DSDT spoofing through GRUB2

  • Tutorial
Why is all this necessary? The reason is that my current Gigabyte Q1105M laptop is unstable under Linux. The problem is clearly somewhere at the BIOS level and manifests itself in spontaneous freezes tightly. On average once every few hours. And this is definitely not overheating and not a driver failure. It is treated only by disabling one of the kernels in the BIOS, which for obvious reasons is not suitable. After exhaustive search of all the sources of the problem, I finally found myself in the DSDT curve, which is very typical for second-tier laptop manufacturers. By the way, on a specific laptop model, there is no such information on the Internet at all. In short, DSDT is a piece of BIOS that is responsible for the operation of functions specific to a given laptop or motherboard such as backlight control or coolers and is often buggy and / or oriented to work with Windows.

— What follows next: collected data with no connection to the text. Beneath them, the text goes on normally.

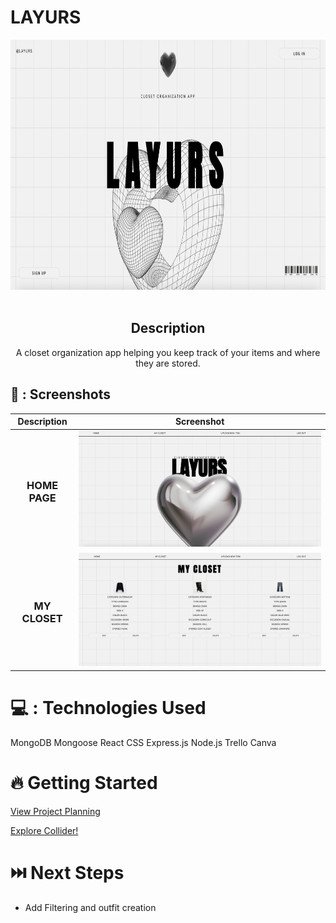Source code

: # LAYURS

<div id="header" align="center">

  <img src="./public/images/Screenshot.jpg" width="800" height="400">

</div><br>

<div id="description" align="center">

## Description

A closet organization app helping you keep track of your items and where they are stored.

</div>

## 📸 : Screenshots 

  |   Description | Screenshot | 
  |:-------------:| -----------|
| <h3>HOME PAGE</h3> | <img src="./public/images/HomePageSS.jpg" width="700"/> |
| <h3 align="center">MY CLOSET</h3> | <img src="./public/images/ClosetSS.jpg" width="700"/> |

# 💻 : Technologies Used

MongoDB
Mongoose
React
CSS
Express.js
Node.js
Trello
Canva

# 🔥 Getting Started

[View Project Planning](https://trello.com/b/aaU1ZcPf/project-4-layurs)

[Explore Collider!](https://layurs-8c379c5d8e27.herokuapp.com/)

# ⏭️ Next Steps

- Add Filtering and outfit creation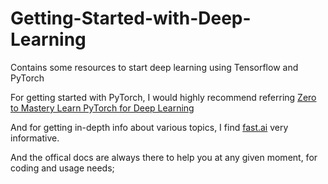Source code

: # Getting-Started-with-Deep-Learning
Contains some resources to start deep learning using Tensorflow and PyTorch


For getting started with PyTorch, I would highly recommend referring [Zero to Mastery Learn PyTorch for Deep Learning](https://www.learnpytorch.io/)

And for getting in-depth info about various topics, I find [fast.ai](https://www.fast.ai/) very informative. 

And the offical docs are always there to help you at any given moment, for coding and usage needs;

Light methods such as disguise under Win7 did not work when loading, so I had to edit it. Fixing bugs in DSDT did not cause any problems, since I will not deal with this information in bulk in this post. But slipping a table into the kernel was unexpectedly difficult. The system used is Arch Linux, accordingly oriented on their manuals. There are three ways to insert a replacement DSDT into the kernel:
  1. initrd
  2. Compile to kernel
  3. Through the bootloader - a new way and little described

The first method has not been supported almost since the 2.4 kernels, so it is not good. The second is real, but to my shame, the author did not master the recompilation of the kernel with the modified config. If you want, then you need to dig in the direction of getting the diff for .config with the DSDT connected and writing it to PKGBUILD. There will be a desire - I will tell in more detail. The method is wildly cumbersome and inconvenient and takes time to recompile the kernel after each system update. The third method is the newest and most convenient, but for some reason is not described in the Arch Wiki. For it, you need to install and slightly configure GRUB2. It is set according to the manual without a single problem, the GRUB-legacy config is picked up automatically. Reboot, check - everything should work. GRUB2 is configured in a rather wild way through a directory /etc/grub.d. There you need to create a config for connecting DSDT:

#! /bin/sh -e
# Uncomment to load custom ACPI table
. ${libdir}/grub/grub-mkconfig_lib
# Load custom ACPI table
if [ x${GRUB_CUSTOM_ACPI} != x ] && [ -f ${GRUB_CUSTOM_ACPI} ] \
        && is_path_readable_by_grub ${GRUB_CUSTOM_ACPI}; then
    echo "Found custom ACPI table: ${GRUB_CUSTOM_ACPI}" >&2
    prepare_grub_to_access_device `${grub_probe} --target=device ${GRUB_CUSTOM_ACPI}` | sed -e "s/^/  /"
    cat << EOF
acpi (\$root)`make_system_path_relative_to_its_root ${GRUB_CUSTOM_ACPI}`

And after that
# chmod a+x /etc/grub.d/01_acpi
Critical places:
  • The path to DSDT. It is logical to stick it in /boot, closer to the bootloader. If the name does not match, then fix it.
  • Variable $LIBDIRand path to some library. It depends on the system, you need to check whether the file is where it is indicated.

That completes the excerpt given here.